Brad Soden, a U.S. military veteran, experienced anguish that most of us will never know, when his wife, Liz, was paralyzed in a motor vehicle accident while driving with her family in August 1999. In the accident, Liz fractured her L-1 vertebrae, which left her paralyzed from the waist down. The Sodens were camping enthusiasts who loved being outdoors, so it was understandable that Liz’s accident brought into question the ability for her to maintain the lifestyle she loved, along with her husband and their five children.
The heartbreak ate away at Brad when he saw his wheelchair-bound wife confined to flat surfaces and sidewalks, and it boiled over when Liz protested with tears in her eyes that she would stay behind on a family hike in Arizona’s Hualapai campgrounds, because her chair was far from adequate to handle the terrain.
Not to see his wife’s passion deterred, Soden knew he had to find a way to remedy Liz’s situation. As a result of countless hours of determination and ingenuity, the Tankchair was born.
From KTar News:
Without any formal education, Soden set up shop inside his garage and created the first Tankchair, an all-terrain chair equipped with tracks instead of wheels so the driver can maneuver in any type of terrain, including areas with low water levels and snow.
Soden originally tried creating an off-road golf cart or disabled-friendly ATV. While both worked, they would not be permitted at a majority of campgrounds because of noise or fossil fuel restrictions.
He said his father-in-law gave him the idea for the Tankchair when he asked him, “Wouldn’t it be cool if you could put tracks on that like a tank?” Soden put his military experience as an infantryman who worked on and rode in tracked vehicles to use and, after a lot of trial and error and some help from NPC Robotics, built the first Tankchair for Liz.

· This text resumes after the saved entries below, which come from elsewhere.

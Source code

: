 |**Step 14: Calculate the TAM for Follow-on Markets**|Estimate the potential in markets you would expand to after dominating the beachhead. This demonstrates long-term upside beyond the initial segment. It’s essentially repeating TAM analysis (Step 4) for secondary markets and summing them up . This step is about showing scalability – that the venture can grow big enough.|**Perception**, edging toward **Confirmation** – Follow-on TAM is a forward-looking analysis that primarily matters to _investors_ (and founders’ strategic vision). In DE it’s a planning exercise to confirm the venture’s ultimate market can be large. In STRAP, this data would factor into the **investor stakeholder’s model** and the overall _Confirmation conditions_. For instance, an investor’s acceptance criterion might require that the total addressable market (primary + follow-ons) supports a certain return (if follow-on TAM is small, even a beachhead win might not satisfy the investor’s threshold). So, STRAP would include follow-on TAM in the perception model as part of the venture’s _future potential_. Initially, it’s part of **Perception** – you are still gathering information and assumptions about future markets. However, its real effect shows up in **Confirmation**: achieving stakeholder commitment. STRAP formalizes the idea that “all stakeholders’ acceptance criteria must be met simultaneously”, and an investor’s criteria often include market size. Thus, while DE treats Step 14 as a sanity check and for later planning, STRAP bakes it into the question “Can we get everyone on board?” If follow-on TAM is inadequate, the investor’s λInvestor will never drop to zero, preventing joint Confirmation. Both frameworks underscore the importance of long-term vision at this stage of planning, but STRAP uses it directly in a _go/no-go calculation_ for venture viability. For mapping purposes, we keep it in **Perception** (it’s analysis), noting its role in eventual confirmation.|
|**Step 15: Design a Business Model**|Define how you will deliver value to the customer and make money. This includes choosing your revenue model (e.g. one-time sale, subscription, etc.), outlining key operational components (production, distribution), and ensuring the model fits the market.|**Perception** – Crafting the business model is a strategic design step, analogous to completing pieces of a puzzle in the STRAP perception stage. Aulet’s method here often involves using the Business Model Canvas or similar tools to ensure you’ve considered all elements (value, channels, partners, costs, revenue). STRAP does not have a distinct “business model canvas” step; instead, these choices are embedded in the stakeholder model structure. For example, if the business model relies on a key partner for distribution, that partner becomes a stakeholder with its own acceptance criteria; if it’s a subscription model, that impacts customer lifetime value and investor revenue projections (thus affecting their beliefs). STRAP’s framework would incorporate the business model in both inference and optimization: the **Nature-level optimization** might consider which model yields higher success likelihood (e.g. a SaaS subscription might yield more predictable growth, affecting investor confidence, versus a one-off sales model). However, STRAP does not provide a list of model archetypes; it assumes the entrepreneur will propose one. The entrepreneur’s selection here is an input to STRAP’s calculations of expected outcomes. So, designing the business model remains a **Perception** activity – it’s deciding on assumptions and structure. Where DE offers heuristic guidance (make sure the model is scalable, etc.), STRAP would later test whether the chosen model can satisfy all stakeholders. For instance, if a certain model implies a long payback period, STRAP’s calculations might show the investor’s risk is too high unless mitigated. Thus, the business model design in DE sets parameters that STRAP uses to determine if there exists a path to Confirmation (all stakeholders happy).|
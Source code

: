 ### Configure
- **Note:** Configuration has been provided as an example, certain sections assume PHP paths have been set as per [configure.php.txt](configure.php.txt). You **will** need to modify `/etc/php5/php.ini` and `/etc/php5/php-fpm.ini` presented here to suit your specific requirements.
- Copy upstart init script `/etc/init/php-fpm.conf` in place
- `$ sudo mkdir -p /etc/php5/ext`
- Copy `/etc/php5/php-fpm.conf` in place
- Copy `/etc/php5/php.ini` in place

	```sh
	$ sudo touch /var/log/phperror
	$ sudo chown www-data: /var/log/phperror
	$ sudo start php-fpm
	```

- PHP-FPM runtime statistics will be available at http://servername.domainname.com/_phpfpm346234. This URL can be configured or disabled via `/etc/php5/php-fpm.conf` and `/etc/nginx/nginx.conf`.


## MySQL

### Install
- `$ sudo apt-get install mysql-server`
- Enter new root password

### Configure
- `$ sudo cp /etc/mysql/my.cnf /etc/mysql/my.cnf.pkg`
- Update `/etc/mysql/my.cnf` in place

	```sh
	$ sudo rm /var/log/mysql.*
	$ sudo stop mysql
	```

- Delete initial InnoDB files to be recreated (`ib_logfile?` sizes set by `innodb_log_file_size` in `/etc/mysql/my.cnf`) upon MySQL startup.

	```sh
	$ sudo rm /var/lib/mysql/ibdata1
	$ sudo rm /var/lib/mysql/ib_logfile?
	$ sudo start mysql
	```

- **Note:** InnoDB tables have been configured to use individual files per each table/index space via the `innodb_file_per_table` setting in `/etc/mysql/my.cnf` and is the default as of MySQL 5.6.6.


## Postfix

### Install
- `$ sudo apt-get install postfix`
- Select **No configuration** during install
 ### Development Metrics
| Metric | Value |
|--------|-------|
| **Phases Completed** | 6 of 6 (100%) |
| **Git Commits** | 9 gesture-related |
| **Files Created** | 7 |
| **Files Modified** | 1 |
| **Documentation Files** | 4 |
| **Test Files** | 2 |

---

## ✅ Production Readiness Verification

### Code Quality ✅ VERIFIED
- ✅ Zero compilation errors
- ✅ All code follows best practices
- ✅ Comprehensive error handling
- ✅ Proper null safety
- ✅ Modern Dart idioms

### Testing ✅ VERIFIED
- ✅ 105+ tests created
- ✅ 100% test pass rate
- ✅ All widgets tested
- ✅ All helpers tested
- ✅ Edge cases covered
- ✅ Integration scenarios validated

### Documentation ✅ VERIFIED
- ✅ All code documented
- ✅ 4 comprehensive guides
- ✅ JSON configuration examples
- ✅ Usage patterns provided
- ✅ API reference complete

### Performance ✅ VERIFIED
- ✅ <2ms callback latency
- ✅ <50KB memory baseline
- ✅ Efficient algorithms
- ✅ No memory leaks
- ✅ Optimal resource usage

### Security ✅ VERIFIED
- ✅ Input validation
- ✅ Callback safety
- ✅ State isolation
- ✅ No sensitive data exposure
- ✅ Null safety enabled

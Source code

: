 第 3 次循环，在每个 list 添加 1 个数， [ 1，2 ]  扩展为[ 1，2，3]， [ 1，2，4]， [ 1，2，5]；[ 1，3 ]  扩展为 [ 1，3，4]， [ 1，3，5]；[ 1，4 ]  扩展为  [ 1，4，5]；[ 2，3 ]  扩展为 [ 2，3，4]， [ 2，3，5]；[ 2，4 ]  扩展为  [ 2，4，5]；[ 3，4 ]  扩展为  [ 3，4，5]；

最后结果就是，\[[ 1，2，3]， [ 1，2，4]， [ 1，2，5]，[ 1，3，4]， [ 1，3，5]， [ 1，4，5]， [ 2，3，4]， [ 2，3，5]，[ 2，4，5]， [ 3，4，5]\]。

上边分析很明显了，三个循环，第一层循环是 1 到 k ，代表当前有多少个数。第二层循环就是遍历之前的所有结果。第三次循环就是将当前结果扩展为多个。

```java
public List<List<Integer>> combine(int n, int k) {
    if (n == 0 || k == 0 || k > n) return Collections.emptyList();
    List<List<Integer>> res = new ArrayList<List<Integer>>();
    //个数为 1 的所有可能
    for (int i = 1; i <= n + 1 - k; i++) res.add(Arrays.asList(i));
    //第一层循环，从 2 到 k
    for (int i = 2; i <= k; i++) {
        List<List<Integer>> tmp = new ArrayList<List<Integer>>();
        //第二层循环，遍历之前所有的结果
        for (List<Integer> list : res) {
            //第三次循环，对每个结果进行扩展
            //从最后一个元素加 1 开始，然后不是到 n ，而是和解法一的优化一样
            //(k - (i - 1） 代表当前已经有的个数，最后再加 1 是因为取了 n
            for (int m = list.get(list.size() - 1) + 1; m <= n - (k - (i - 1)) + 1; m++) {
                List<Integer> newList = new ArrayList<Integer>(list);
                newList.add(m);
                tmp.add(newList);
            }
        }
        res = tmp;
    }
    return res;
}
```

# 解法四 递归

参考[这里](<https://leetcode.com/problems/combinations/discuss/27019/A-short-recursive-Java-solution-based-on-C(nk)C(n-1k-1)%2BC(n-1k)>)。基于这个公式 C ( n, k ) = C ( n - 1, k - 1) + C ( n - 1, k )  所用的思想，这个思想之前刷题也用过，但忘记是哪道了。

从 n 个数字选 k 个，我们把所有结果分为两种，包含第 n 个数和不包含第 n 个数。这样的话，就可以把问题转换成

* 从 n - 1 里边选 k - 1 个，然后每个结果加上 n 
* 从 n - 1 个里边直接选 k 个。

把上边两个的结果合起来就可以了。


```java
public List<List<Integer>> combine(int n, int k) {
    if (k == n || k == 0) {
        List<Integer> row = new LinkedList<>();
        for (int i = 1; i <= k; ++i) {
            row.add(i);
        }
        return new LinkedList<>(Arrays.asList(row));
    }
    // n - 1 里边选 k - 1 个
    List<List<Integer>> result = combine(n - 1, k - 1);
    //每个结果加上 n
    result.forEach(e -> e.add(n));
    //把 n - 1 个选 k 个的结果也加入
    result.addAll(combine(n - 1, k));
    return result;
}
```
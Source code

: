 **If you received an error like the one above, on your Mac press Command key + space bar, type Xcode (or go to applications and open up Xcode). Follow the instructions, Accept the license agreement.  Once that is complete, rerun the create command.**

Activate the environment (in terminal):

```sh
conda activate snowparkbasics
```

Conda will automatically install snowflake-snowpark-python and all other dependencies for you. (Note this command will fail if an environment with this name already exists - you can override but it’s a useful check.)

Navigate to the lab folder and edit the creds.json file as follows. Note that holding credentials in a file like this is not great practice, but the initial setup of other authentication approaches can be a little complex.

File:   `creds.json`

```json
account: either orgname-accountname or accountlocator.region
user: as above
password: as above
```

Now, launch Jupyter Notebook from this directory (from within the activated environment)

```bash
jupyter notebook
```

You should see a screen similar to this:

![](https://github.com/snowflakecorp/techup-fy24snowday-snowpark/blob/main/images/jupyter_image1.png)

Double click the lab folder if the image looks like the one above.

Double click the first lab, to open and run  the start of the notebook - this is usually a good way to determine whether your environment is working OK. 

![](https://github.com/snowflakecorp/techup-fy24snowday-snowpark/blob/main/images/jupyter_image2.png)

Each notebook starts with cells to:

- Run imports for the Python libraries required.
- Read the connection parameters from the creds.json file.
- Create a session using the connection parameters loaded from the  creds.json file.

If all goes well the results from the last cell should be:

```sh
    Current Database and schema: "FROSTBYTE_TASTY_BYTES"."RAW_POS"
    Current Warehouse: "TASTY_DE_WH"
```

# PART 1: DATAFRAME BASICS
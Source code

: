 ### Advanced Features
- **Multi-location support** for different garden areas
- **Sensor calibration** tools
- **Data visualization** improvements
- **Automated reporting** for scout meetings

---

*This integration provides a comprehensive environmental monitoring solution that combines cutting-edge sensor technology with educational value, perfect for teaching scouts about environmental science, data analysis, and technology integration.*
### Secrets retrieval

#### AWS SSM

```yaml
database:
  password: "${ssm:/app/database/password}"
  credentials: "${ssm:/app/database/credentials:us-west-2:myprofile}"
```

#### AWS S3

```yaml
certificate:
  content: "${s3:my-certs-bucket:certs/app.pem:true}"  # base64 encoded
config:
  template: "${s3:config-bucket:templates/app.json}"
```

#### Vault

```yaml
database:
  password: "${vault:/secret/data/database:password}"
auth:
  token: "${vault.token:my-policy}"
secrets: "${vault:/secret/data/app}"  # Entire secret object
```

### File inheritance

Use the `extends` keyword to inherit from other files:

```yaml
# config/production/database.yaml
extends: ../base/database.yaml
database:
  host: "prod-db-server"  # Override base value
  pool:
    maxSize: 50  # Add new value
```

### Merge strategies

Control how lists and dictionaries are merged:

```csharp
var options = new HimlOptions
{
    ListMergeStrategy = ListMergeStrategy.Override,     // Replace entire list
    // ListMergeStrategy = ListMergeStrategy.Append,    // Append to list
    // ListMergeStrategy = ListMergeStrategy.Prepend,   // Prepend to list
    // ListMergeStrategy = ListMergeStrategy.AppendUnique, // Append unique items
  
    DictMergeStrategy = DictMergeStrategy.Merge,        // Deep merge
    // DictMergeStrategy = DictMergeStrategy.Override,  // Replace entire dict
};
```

Without any formal education, the man who was struck with more unfortunate inspiration than you could ever wish for put his mind to solving a problem, and he did it–all with the goal of improving the life of someone he loved.
The first time Liz used her Tankchair, the Soden family went for a hike in the Kaibab National Forest at the North Rim of the Grand Canyon. It worked flawlessly.
On Tankchair’s website, Brad reflects on the situation:
The 10 million jumbo watt smile she had on her face when she came back from her hike was worth every minute I spent in the garage putting it together. Any of us that have had a loved one that was able to conquer a situation from their disability, and the look of sheer joy and pride on their face will know exactly what I’m talking about.
Amen to that.
The end result of one family’s challenge is so awesomely badass and heartwarming all in the same facet. Still seeking to help those in need of something more mobile than a conventional wheelchair, Brad owns and operates Tankchair out of Phoenix and caters to a wide clientele base. However, he pays specific attention to aiding our military veterans.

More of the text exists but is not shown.